- **What the task requires**
Your answer should be the records below, written out exactly.

==============================

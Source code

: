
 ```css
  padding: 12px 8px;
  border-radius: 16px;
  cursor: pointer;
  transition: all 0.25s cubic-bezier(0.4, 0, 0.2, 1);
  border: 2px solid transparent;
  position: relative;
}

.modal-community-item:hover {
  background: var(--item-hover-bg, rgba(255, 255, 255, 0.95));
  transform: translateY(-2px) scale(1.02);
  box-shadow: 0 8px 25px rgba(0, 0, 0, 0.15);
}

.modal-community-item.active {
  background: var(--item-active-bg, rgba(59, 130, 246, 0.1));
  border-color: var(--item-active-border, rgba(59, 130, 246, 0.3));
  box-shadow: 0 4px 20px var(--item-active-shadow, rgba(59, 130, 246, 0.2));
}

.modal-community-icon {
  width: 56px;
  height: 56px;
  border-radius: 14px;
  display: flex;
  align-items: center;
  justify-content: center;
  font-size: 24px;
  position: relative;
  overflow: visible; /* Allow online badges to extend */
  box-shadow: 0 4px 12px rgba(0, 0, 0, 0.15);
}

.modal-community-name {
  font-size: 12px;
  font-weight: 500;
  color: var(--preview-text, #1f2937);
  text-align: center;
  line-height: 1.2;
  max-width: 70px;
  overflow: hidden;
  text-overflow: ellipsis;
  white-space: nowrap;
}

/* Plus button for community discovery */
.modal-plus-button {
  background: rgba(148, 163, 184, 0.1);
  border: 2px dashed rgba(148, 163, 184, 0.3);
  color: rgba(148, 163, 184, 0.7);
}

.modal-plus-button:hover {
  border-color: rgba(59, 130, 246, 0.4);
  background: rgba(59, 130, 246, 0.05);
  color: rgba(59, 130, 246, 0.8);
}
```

==============================

- **Answer for the task**
Source code

:
 ```css
  padding: 12px 8px;
  border-radius: 16px;
  cursor: pointer;
  transition: all 0.25s cubic-bezier(0.4, 0, 0.2, 1);
  border: 2px solid transparent;
  position: relative;
}

.modal-community-item:hover {
  background: var(--item-hover-bg, rgba(255, 255, 255, 0.95));
  transform: translateY(-2px) scale(1.02);
  box-shadow: 0 8px 25px rgba(0, 0, 0, 0.15);
}

.modal-community-item.active {
  background: var(--item-active-bg, rgba(59, 130, 246, 0.1));
  border-color: var(--item-active-border, rgba(59, 130, 246, 0.3));
  box-shadow: 0 4px 20px var(--item-active-shadow, rgba(59, 130, 246, 0.2));
}

.modal-community-icon {
  width: 56px;
  height: 56px;
  border-radius: 14px;
  display: flex;
  align-items: center;
  justify-content: center;
  font-size: 24px;
  position: relative;
  overflow: visible; /* Allow online badges to extend */
  box-shadow: 0 4px 12px rgba(0, 0, 0, 0.15);
}

.modal-community-name {
  font-size: 12px;
  font-weight: 500;
  color: var(--preview-text, #1f2937);
  text-align: center;
  line-height: 1.2;
  max-width: 70px;
  overflow: hidden;
  text-overflow: ellipsis;
  white-space: nowrap;
}

/* Plus button for community discovery */
.modal-plus-button {
  background: rgba(148, 163, 184, 0.1);
  border: 2px dashed rgba(148, 163, 184, 0.3);
  color: rgba(148, 163, 184, 0.7);
}

.modal-plus-button:hover {
  border-color: rgba(59, 130, 246, 0.4);
  background: rgba(59, 130, 246, 0.05);
  color: rgba(59, 130, 246, 0.8);
}
```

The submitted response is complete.